▶ **What this task involves**: Each line of the data that includes the string "Procedure" is to be copied out.

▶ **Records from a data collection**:
BEGIN

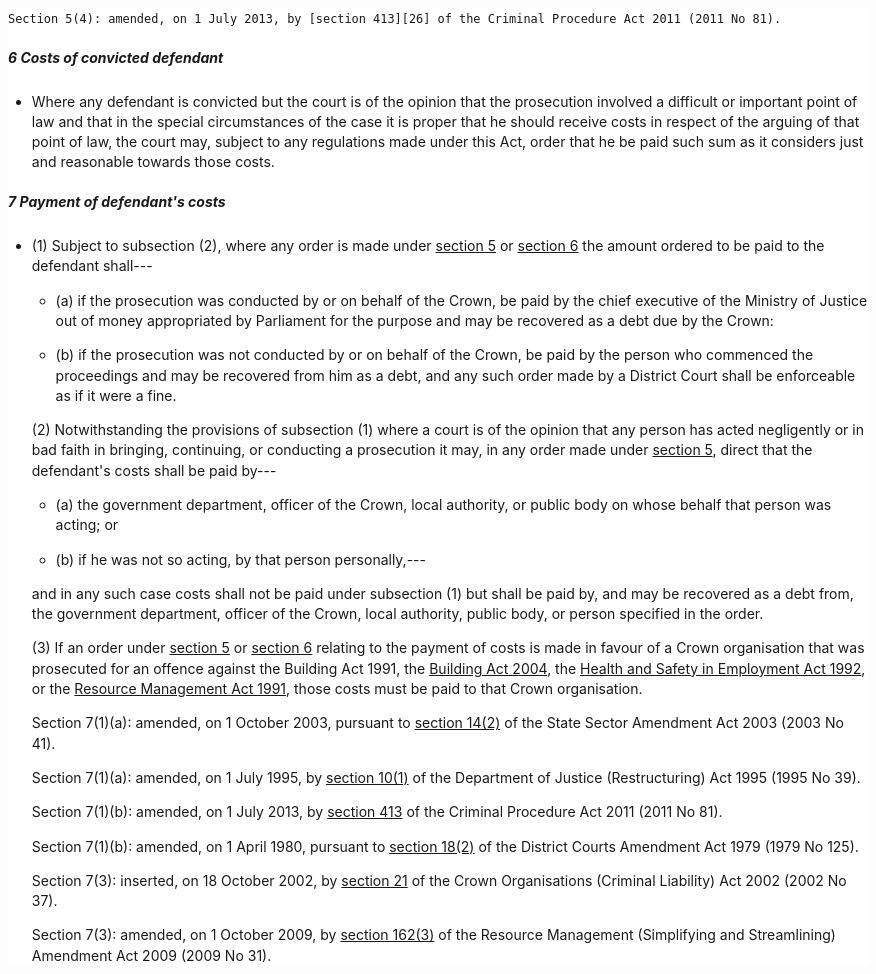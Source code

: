     Section 5(4): amended, on 1 July 2013, by [section 413][26] of the Criminal Procedure Act 2011 (2011 No 81).

##### 6 Costs of convicted defendant
    
*   Where any defendant is convicted but the court is of the opinion that the prosecution involved a difficult or important point of law and that in the special circumstances of the case it is proper that he should receive costs in respect of the arguing of that point of law, the court may, subject to any regulations made under this Act, order that he be paid such sum as it considers just and reasonable towards those costs.

##### 7 Payment of defendant's costs
    
*   (1) Subject to subsection (2), where any order is made under [section 5][6] or [section 6][7] the amount ordered to be paid to the defendant shall---
        
    *   (a) if the prosecution was conducted by or on behalf of the Crown, be paid by the chief executive of the Ministry of Justice out of money appropriated by Parliament for the purpose and may be recovered as a debt due by the Crown:
    
    *   (b) if the prosecution was not conducted by or on behalf of the Crown, be paid by the person who commenced the proceedings and may be recovered from him as a debt, and any such order made by a District Court shall be enforceable as if it were a fine.
    
    (2) Notwithstanding the provisions of subsection (1) where a court is of the opinion that any person has acted negligently or in bad faith in bringing, continuing, or conducting a prosecution it may, in any order made under [section 5][6], direct that the defendant's costs shall be paid by---
        
    *   (a) the government department, officer of the Crown, local authority, or public body on whose behalf that person was acting; or
    
    *   (b) if he was not so acting, by that person personally,---
    
    and in any such case costs shall not be paid under subsection (1) but shall be paid by, and may be recovered as a debt from, the government department, officer of the Crown, local authority, public body, or person specified in the order.
    
    (3) If an order under [section 5][6] or [section 6][7] relating to the payment of costs is made in favour of a Crown organisation that was prosecuted for an offence against the Building Act 1991, the [Building Act 2004][21], the [Health and Safety in Employment Act 1992][22], or the [Resource Management Act 1991][23], those costs must be paid to that Crown organisation.
    
    Section 7(1)(a): amended, on 1 October 2003, pursuant to [section 14(2)][31] of the State Sector Amendment Act 2003 (2003 No 41).
    
    Section 7(1)(a): amended, on 1 July 1995, by [section 10(1)][32] of the Department of Justice (Restructuring) Act 1995 (1995 No 39).
    
    Section 7(1)(b): amended, on 1 July 2013, by [section 413][26] of the Criminal Procedure Act 2011 (2011 No 81).
    
    Section 7(1)(b): amended, on 1 April 1980, pursuant to [section 18(2)][33] of the District Courts Amendment Act 1979 (1979 No 125).
    
    Section 7(3): inserted, on 18 October 2002, by [section 21][34] of the Crown Organisations (Criminal Liability) Act 2002 (2002 No 37).
    
    Section 7(3): amended, on 1 October 2009, by [section 162(3)][28] of the Resource Management (Simplifying and Streamlining) Amendment Act 2009 (2009 No 31).
    

[0]: http://www.legislation.govt.nz/act/public/1967/0129/latest/link.aspx?id=DLM195466
[1]: http://www.legislation.govt.nz/act/public/1967/0129/latest/whole.html#DLM385034
[2]: http://www.legislation.govt.nz/act/public/1967/0129/latest/whole.html#DLM385036
[3]: http://www.legislation.govt.nz/act/public/1967/0129/latest/whole.html#DLM385037
[4]: http://www.legislation.govt.nz/act/public/1967/0129/latest/whole.html#DLM385047
[5]: http://www.legislation.govt.nz/act/public/1967/0129/latest/whole.html#DLM385048
[6]: http://www.legislation.govt.nz/act/public/1967/0129/latest/whole.html#DLM385051
[7]: http://www.legislation.govt.nz/act/public/1967/0129/latest/whole.html#DLM385053
[8]: http://www.legislation.govt.nz/act/public/1967/0129/latest/whole.html#DLM385054
[9]: http://www.legislation.govt.nz/act/public/1967/0129/latest/whole.html#DLM385058
[10]: http://www.legislation.govt.nz/act/public/1967/0129/latest/whole.html#DLM385061
[11]: http://www.legislation.govt.nz/act/public/1967/0129/latest/whole.html#DLM385062
[12]: http://www.legislation.govt.nz/act/public/1967/0129/latest/whole.html#DLM385066
[13]: http://www.legislation.govt.nz/act/public/1967/0129/latest/whole.html#DLM385068
[14]: http://www.legislation.govt.nz/act/public/1967/0129/latest/whole.html#DLM385069
[15]: http://www.legislation.govt.nz/act/public/1967/0129/latest/whole.html#DLM385070
[16]: http://www.legislation.govt.nz/act/public/1967/0129/latest/whole.html#DLM385071
[17]: http://www.legislation.govt.nz/act/public/1967/0129/latest/whole.html#DLM385074
[18]: http://www.legislation.govt.nz/act/public/1967/0129/latest/whole.html#DLM385075
[19]: http://www.legislation.govt.nz/act/public/1967/0129/latest/link.aspx?id=DLM156453
[20]: http://www.legislation.govt.nz/act/public/1967/0129/latest/link.aspx?id=DLM156486
[21]: http://www.legislation.govt.nz/act/public/1967/0129/latest/link.aspx?id=DLM306035
[22]: http://www.legislation.govt.nz/act/public/1967/0129/latest/link.aspx?id=DLM278828
[23]: http://www.legislation.govt.nz/act/public/1967/0129/latest/link.aspx?id=DLM230264
[24]: http://www.legislation.govt.nz/act/public/1967/0129/latest/link.aspx?id=DLM311827
[25]: http://www.legislation.govt.nz/act/public/1967/0129/latest/link.aspx?id=DLM332175
[26]: http://www.legislation.govt.nz/act/public/1967/0129/latest/link.aspx?id=DLM3360714
[27]: http://www.legislation.govt.nz/act/public/1967/0129/latest/link.aspx?id=DLM156489
[28]: http://www.legislation.govt.nz/act/public/1967/0129/latest/link.aspx?id=DLM2218816
[29]: http://www.legislation.govt.nz/act/public/1967/0129/latest/link.aspx?id=DLM309090
[30]: http://www.legislation.govt.nz/act/public/1967/0129/latest/link.aspx?id=DLM1380050
[31]: http://www.legislation.govt.nz/act/public/1967/0129/latest/link.aspx?id=DLM201378
[32]: http://www.legislation.govt.nz/act/public/1967/0129/latest/link.aspx?id=DLM367235
[33]: http://www.legislation.govt.nz/act/public/1967/0129/latest/link.aspx?id=DLM35085
[34]: http://www.legislation.govt.nz/act/public/1967/0129/latest/link.aspx?id=DLM156490
[35]: http://www.legislation.govt.nz/act/public/1967/0129/latest/link.aspx?id=DLM3360366
[36]: http://www.legislation.govt.nz/act/public/1967/0129/latest/link.aspx?id=DLM313113
[37]: http://www.legislation.govt.nz/act/public/1967/0129/latest/link.aspx?id=DLM332102
[38]: http://www.legislation.govt.nz/act/public/1967/0129/latest/link.aspx?id=DLM313115
[39]: http://www.legislation.govt.nz/act/public/1967/0129/latest/link.aspx?id=DLM3360546
[40]: http://www.legislation.govt.nz/act/public/1967/0129/latest/link.aspx?id=DLM313117
[41]: http://www.legislation.govt.nz/act/public/1967/0129/latest/link.aspx?id=DLM156491
[42]: http://www.legislation.govt.nz/act/public/1967/0129/latest/link.aspx?id=DLM35049
[43]: http://www.legislation.govt.nz/act/public/1967/0129/latest/link.aspx?id=DLM327381
[44]: http://www.legislation.govt.nz/act/public/1967/0129/latest/link.aspx?id=DLM136807
[45]: http://www.legislation.govt.nz/act/public/1967/0129/latest/link.aspx?id=DLM136810
[46]: http://www.legislation.govt.nz/act/public/1967/0129/latest/link.aspx?id=DLM137267
[47]: http://www.legislation.govt.nz/act/public/1967/0129/latest/link.aspx?id=DLM310742
[48]: http://www.pco.parliament.govt.nz/reprints/
[49]: http://www.legislation.govt.nz/act/public/1967/0129/latest/link.aspx?id=DLM195439
[50]: http://www.pco.parliament.govt.nz/editorial-conventions/
[51]: http://www.legislation.govt.nz/act/public/1967/0129/latest/link.aspx?id=DLM195468
[52]: http://www.legislation.govt.nz/act/public/1967/0129/latest/link.aspx?id=DLM195470
[53]: http://www.legislation.govt.nz/act/public/1967/0129/latest/link.aspx?id=DLM427920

END

▶ **Answer to the exercise**:
:     Section 5(4): amended, on 1 July 2013, by [section 413][26] of the Criminal Procedure Act 2011 (2011 No 81).
    Section 7(1)(b): amended, on 1 July 2013, by [section 413][26] of the Criminal Procedure Act 2011 (2011 No 81).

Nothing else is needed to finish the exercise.